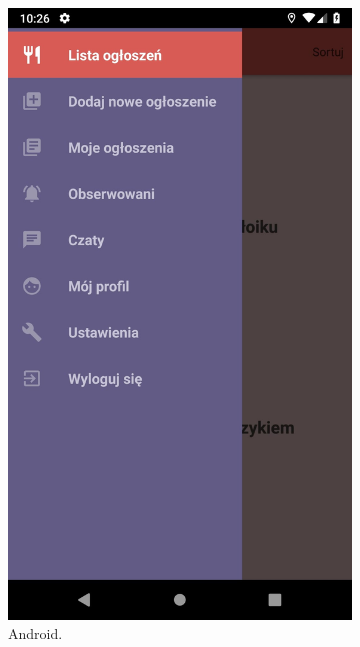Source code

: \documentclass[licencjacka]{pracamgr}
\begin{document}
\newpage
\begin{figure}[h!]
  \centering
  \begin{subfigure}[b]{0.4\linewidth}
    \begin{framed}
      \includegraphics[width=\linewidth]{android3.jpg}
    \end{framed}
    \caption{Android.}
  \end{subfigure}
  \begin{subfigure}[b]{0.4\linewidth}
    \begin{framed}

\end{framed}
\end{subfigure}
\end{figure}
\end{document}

--

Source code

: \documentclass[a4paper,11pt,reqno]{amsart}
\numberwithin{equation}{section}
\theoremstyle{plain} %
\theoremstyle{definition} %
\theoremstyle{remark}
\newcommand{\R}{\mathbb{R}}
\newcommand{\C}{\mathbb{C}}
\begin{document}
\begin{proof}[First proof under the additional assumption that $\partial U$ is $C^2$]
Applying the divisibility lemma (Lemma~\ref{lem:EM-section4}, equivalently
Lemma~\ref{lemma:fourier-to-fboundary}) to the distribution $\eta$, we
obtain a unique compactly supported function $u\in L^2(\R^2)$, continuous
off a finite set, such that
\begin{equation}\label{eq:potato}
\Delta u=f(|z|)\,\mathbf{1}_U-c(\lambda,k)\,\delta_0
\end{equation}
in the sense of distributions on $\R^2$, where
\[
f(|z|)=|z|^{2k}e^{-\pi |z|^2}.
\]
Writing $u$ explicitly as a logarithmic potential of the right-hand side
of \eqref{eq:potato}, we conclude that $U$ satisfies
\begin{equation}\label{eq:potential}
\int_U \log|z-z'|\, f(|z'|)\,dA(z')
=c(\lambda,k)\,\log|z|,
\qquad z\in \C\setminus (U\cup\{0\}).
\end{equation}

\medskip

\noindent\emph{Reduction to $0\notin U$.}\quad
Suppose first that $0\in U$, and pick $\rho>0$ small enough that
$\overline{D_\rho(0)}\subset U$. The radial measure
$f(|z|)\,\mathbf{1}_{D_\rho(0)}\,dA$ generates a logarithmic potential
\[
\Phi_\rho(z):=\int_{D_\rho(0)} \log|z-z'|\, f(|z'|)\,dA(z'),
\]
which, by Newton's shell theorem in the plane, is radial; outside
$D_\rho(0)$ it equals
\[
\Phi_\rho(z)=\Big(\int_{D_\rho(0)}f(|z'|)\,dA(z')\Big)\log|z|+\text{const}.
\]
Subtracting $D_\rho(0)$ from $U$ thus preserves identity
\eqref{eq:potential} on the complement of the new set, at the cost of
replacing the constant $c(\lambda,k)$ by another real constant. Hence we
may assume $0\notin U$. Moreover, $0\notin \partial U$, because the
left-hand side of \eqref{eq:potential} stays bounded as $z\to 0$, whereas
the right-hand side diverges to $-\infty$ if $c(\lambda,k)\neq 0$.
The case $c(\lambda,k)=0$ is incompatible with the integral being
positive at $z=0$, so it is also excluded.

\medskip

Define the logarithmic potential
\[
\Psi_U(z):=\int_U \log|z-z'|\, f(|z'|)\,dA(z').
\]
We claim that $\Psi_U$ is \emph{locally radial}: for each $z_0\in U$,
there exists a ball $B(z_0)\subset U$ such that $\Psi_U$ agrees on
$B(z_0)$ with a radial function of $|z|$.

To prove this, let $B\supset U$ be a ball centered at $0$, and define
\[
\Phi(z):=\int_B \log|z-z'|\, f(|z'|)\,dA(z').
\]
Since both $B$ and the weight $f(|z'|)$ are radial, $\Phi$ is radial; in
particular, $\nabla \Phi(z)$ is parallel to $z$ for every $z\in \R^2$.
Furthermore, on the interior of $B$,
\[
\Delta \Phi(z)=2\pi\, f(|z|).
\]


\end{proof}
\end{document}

→ **The task**:
Which lines in the data above contain "documentclass"? Show each one.

→ **Worked solution**:
: \documentclass[licencjacka]{pracamgr}
: \documentclass[a4paper,11pt,reqno]{amsart}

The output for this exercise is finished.